Exercise -
Would you please return the lines of the material that contain the word "cong"?
-- Opening Marker --
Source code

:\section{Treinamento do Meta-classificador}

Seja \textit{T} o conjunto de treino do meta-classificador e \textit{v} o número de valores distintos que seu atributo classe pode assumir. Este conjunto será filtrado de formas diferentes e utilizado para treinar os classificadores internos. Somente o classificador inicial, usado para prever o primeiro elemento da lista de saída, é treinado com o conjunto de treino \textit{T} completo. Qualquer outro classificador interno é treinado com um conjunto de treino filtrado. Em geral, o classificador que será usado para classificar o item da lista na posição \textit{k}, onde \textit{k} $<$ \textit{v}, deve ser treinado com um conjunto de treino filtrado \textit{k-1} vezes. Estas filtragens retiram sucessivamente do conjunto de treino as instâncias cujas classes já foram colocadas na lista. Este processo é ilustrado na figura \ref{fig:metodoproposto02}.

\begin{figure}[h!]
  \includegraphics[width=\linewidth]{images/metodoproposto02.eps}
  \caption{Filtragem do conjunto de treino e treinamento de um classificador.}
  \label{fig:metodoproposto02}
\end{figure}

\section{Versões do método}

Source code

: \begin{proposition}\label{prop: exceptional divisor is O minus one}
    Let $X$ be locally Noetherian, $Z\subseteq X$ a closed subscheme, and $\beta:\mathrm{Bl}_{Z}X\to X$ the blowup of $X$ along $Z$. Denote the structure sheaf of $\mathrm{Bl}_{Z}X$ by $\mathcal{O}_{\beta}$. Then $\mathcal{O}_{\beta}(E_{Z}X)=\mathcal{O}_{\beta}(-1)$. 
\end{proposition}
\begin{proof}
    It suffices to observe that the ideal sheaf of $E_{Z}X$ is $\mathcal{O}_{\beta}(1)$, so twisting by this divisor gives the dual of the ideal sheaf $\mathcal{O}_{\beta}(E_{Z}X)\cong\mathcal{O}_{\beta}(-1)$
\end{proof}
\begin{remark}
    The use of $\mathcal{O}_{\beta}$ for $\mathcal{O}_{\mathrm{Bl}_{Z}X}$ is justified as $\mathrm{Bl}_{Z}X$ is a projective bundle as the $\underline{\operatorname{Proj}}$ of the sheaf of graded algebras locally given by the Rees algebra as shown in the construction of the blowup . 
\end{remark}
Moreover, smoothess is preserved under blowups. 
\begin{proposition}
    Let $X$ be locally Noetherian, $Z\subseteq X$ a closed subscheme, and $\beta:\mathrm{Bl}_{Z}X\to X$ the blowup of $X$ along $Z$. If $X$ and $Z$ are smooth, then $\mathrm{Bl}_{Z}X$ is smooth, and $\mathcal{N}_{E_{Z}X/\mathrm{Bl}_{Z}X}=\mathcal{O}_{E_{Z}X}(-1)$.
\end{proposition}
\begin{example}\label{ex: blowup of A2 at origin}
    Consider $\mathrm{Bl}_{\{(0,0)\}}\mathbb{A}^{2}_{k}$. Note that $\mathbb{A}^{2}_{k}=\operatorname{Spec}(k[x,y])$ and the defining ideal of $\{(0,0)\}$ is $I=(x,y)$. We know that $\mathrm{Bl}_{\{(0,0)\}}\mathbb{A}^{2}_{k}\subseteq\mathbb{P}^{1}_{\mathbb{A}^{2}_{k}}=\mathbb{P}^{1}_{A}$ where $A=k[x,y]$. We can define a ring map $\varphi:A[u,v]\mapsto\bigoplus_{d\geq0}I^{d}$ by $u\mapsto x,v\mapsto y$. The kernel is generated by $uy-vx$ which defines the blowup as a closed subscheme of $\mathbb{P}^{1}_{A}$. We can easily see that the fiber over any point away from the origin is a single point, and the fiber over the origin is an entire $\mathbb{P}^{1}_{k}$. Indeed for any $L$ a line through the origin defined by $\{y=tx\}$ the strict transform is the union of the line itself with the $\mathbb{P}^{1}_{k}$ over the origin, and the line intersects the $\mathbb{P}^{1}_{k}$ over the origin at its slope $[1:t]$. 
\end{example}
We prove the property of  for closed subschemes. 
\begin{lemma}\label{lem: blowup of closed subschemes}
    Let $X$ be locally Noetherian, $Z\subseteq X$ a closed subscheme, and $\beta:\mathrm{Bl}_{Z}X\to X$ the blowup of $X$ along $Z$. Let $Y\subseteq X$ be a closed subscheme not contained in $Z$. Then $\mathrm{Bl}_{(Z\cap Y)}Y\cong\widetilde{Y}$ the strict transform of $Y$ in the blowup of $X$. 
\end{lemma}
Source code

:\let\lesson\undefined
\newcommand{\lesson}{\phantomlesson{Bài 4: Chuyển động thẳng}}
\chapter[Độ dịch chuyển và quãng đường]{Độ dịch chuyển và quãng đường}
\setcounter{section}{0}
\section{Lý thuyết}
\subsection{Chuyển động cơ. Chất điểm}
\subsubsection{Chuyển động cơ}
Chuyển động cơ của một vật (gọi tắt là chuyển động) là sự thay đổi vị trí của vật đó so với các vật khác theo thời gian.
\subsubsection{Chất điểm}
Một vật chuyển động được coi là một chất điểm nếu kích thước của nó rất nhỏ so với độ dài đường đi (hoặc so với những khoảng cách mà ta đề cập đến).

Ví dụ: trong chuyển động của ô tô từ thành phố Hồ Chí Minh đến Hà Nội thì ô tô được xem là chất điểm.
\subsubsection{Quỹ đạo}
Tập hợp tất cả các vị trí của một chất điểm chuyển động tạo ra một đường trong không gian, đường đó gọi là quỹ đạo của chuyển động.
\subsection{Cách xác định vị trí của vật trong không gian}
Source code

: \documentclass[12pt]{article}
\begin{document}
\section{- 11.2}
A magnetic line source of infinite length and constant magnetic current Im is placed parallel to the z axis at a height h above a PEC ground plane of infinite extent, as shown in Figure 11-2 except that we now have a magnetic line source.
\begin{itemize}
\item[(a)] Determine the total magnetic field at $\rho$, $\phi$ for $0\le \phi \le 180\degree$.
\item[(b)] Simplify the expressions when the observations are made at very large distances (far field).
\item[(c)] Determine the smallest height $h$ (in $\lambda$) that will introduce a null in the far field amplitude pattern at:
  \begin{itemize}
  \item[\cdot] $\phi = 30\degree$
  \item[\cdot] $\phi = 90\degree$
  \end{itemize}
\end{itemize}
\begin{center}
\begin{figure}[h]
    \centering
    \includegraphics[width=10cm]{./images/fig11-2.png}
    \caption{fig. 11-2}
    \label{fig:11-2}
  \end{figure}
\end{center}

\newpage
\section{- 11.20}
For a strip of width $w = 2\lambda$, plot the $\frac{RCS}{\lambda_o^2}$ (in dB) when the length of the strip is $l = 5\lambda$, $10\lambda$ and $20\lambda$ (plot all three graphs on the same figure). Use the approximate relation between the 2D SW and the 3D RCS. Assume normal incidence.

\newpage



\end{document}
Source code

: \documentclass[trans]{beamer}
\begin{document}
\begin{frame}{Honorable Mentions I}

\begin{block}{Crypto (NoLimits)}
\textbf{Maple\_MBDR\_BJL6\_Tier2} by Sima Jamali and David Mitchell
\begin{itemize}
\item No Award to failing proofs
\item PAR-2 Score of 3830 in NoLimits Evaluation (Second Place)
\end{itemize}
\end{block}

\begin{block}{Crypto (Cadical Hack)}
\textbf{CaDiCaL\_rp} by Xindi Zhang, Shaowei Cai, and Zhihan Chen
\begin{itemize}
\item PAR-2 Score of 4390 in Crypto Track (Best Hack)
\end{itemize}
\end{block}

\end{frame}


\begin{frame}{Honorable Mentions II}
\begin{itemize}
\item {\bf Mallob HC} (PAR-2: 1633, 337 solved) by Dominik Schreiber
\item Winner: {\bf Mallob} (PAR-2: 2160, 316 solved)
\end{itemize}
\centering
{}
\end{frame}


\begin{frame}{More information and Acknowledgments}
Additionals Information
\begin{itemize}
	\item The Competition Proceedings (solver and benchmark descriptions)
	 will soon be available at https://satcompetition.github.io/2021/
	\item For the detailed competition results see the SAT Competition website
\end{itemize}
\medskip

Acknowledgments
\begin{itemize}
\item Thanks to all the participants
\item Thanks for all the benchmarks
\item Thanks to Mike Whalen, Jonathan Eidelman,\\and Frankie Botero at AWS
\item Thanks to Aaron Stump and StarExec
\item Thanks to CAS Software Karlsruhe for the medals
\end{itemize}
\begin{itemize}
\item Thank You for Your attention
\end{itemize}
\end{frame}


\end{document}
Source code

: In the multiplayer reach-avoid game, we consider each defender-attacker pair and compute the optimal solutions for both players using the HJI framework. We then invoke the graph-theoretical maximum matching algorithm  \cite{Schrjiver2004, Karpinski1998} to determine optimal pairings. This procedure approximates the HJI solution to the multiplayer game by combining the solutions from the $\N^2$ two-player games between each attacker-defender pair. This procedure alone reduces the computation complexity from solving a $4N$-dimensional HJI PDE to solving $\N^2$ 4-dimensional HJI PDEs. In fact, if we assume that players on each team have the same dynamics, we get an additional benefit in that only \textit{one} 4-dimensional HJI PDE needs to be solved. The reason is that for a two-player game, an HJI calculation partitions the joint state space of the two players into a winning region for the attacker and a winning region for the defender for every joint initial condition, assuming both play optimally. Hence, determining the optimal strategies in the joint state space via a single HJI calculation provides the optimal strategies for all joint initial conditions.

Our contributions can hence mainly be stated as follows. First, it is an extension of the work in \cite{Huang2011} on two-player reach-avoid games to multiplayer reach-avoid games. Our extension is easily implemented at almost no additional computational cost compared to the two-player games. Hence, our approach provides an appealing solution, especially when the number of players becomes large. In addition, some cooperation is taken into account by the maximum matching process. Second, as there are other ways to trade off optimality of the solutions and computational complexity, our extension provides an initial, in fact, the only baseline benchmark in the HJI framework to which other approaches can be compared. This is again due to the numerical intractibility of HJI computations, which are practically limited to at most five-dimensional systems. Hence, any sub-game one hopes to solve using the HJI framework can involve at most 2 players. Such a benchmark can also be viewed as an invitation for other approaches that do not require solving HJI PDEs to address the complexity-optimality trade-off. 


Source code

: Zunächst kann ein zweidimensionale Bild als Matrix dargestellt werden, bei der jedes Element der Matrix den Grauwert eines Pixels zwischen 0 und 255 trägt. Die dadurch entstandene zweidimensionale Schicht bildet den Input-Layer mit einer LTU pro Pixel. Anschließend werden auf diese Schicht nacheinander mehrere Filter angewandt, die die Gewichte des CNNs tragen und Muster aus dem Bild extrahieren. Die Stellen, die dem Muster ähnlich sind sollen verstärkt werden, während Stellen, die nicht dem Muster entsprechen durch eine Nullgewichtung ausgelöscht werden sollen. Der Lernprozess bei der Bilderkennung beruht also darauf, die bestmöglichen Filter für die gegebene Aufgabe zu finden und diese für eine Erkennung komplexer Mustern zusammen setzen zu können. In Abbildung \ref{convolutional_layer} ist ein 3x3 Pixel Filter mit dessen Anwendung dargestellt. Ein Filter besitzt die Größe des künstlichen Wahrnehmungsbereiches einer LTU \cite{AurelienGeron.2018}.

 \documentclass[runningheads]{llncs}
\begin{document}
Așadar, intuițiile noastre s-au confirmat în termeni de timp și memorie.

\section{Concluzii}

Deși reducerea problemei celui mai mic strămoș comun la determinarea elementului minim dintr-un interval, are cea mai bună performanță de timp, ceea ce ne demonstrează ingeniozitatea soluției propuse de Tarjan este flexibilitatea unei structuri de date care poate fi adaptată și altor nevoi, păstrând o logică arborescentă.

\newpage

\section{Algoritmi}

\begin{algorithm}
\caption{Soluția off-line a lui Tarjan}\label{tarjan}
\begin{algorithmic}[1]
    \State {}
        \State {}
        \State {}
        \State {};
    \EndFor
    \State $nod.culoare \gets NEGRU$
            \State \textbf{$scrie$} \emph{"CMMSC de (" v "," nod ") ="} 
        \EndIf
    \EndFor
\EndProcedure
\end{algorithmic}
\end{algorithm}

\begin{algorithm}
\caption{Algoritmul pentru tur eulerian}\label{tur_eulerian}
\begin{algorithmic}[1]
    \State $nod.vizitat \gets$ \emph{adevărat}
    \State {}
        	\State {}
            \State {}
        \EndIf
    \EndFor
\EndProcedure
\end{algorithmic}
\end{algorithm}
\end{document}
-- Closing Marker --
Task solution -
    It suffices to observe that the ideal sheaf of $E_{Z}X$ is $\mathcal{O}_{\beta}(1)$, so twisting by this divisor gives the dual of the ideal sheaf $\mathcal{O}_{\beta}(E_{Z}X)\cong\mathcal{O}_{\beta}(-1)$
    Let $X$ be locally Noetherian, $Z\subseteq X$ a closed subscheme, and $\beta:\mathrm{Bl}_{Z}X\to X$ the blowup of $X$ along $Z$. Let $Y\subseteq X$ be a closed subscheme not contained in $Z$. Then $\mathrm{Bl}_{(Z\cap Y)}Y\cong\widetilde{Y}$ the strict transform of $Y$ in the blowup of $X$. 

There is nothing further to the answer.